Come to think of it, I've got a pretty nice-sized refrigerator carton that would serve as a temporary home for about a week -- can I pull it into your side yard and just hang for a week -- I'll help cut your grass, I'll bring my own beer and a couple of back-up weapons and free legal advice -- ought to create some neighborhood interest as your neighbors try to figure out who is camping in your yard and will provide some humourous interludes when they ask you: "Who is living in that refrigerator box in your side yard?"

And you answer: "My lawyer".:D

By the way, I spoke at Beau Rivage last week (at an insurance company claims conference) -- the coast is looking pretty good these days.

hey! you could cut a hole in the reefer box ala Peanuts that says "Legal Advice $5.00" Bet you'd make a killing!:D
 
K.R. likes to party. I see her dressed up in her scant little party dresses frequently before she goes clubbing.

That's what got her knocked up in the first place.

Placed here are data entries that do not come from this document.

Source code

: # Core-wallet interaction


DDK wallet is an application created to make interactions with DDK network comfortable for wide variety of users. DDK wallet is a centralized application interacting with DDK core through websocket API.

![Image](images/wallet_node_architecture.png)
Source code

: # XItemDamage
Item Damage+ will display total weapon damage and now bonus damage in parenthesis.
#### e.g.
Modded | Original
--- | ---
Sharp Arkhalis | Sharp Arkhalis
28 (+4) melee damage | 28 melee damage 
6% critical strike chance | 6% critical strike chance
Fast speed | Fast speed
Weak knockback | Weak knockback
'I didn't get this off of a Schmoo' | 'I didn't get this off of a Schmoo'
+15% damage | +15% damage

I know we cops get synical sometimes, but I just don't have a lot of sympothy for folks who get in a bad way because they make stupid dicisions in life . . . over and over and over. :(
 
Eventually, those problems take care of themselves. My old neighbor decided to shoot her boyfriends leg off while tripping on "bath salts", followed by a high speed police chase in a stolen vehicle a couple of hours later. All this while awaiting trial on other drug charges.

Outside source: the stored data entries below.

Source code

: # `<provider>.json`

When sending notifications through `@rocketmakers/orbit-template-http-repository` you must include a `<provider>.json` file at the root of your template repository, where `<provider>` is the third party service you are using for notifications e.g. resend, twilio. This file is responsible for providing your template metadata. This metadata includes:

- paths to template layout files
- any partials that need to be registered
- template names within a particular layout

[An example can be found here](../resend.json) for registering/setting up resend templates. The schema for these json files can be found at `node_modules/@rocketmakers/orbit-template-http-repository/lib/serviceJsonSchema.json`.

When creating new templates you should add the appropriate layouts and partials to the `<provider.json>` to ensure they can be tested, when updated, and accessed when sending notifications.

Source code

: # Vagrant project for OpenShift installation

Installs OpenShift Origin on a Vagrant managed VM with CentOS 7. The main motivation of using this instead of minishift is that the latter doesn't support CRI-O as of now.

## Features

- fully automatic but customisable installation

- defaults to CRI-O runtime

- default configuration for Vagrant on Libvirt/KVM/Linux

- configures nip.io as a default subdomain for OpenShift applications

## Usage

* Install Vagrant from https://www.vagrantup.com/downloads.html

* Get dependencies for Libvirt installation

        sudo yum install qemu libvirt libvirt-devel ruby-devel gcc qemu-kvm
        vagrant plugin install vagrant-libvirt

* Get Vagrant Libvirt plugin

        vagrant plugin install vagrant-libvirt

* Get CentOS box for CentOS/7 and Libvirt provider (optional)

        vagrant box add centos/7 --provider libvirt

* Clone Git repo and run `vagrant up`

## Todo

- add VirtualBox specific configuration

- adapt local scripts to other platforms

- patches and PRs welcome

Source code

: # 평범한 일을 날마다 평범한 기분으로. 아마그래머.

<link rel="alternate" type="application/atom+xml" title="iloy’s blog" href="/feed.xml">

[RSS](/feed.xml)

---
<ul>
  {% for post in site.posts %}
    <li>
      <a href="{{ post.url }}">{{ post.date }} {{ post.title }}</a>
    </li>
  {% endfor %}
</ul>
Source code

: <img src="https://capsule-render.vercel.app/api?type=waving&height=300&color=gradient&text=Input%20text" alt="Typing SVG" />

Now what you need to happen is get some decent people to move when when the problems go away. sounds like Red is well on his way of solving the problem of his existence.
 
Charlie, sounds like one of our former neighbors. They had pit bulls which were usually loose so we could all enjoy them. They came after my son at age 10 and I thinned them out while they were still on my deck ripping the screen door. The woman of the house threatened us a bit but when her husband lost his job and starterd beating her she would hide in my yard. The beatings always had an similar pattern which ended with her in our yard naked. She was in the yard one day eyes swelling shut hand full of teeth and here he came. Fortunately the Troopers arrived just as he hit her which kept me out of the mess. He continued his run of poor choices by telling the troopers to wait till he had taken care of her then they were gonna get theirs. Didn't work quite that way. Good luck.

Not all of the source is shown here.